Pourquoi les mineurs de Bitcoin fuient la Chine pour l'Iran

La réglementation croissante en matière de crypto-monnaie oblige certains mineurs chinois de Bitcoin à fuir la deuxième économie mondiale. Leur destination surprise? Iran.

Selon le directeur général de l'Iran Blockchain Association, Mohammed Sharqi, des discussions ont déjà été engagées entre les parties intéressées.

Confirmant cela dans une déclaration à PressTV, Sharqi a déclaré:

"Les Chinois ont formulé des demandes via des canaux officiels pour l'exploration de cryptomonnaie dans les zones franches."

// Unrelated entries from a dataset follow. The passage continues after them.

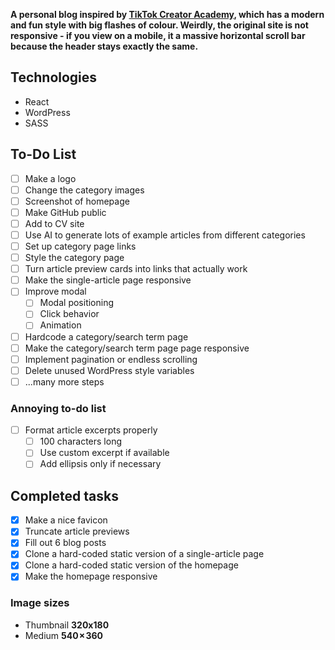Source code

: **A personal blog inspired by [TikTok Creator Academy](https://www.tiktok.com/creator-academy), which has a modern and fun style with big flashes of colour. Weirdly, the original site is not responsive - if you view on a mobile, it a massive horizontal scroll bar because the header stays exactly the same.**

## Technologies

- React
- WordPress
- SASS

## To-Do List

- [ ] Make a logo
- [ ] Change the category images
- [ ] Screenshot of homepage
- [ ] Make GitHub public
- [ ] Add to CV site
- [ ] Use AI to generate lots of example articles from different categories
- [ ] Set up category page links
- [ ] Style the category page
- [ ] Turn article preview cards into links that actually work
- [ ] Make the single-article page responsive
- [ ] Improve modal
  - [ ] Modal positioning
  - [ ] Click behavior
  - [ ] Animation
- [ ] Hardcode a category/search term page
- [ ] Make the category/search term page page responsive
- [ ] Implement pagination or endless scrolling
- [ ] Delete unused WordPress style variables
- [ ] ...many more steps

### Annoying to-do list

- [ ] Format article excerpts properly
  - [ ] 100 characters long
  - [ ] Use custom excerpt if available
  - [ ] Add ellipsis only if necessary

## Completed tasks

- [x] Make a nice favicon
- [x] Truncate article previews
- [x] Fill out 6 blog posts
- [x] Clone a hard-coded static version of a single-article page
- [x] Clone a hard-coded static version of the homepage
- [x] Make the homepage responsive

### Image sizes

- Thumbnail **320x180**
- Medium **540 × 360**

Les bascules iraniennes sur l'extraction de crypto

L'Iran ne peut tout simplement pas décider si le bitcoin est légal. | Source: Shutterstock

L'Iran a une relation compliquée avec la crypto-monnaie.

Alors que l’exploitation minière de bitcoins est techniquement reconnue comme une industrie, le vice-gouverneur des nouvelles technologies de la banque centrale iranienne a déclaré que le commerce des bitcoins n’était pas légal dans le pays. La banque a également interdit aux prêteurs de fournir des services aux entreprises de cryptographie – après quoi des rapports ont révélé que la banque envisageait de lancer sa propre pièce de monnaie numérique.

Jusqu'au mois dernier, le secteur de la crypto-exploitation minière avait connu des opérations relativement fluides sans sanctions inutiles ni ingérence excessive de la part du gouvernement iranien.

Toutefois, une hausse de 7% de la consommation d'électricité dans ce pays soumis à des sanctions a déclenché une répression gouvernementale contre l'exploitation de la cryptographie minière en juin.

Sharqi, membre de l'Iran Blockchain Association, s'est dit préoccupé par le fait que les réglementations gouvernementales imminentes finiraient par imposer des mines souterraines à l'entreprise de cryptomonnaie. Au lieu de cela, le ministère de l'énergie devrait émettre des licences pour la consommation d'électricité industrielle.

"Notre argument est que ces activités risquent de se faire dans la clandestinité et dans les domiciles des gens ordinaires. Ce qui est très dangereux, si les investisseurs étrangers le demandent, le ministère de l'Énergie pourrait en profiter, afin de développer les infrastructures et de produire de l'électricité ".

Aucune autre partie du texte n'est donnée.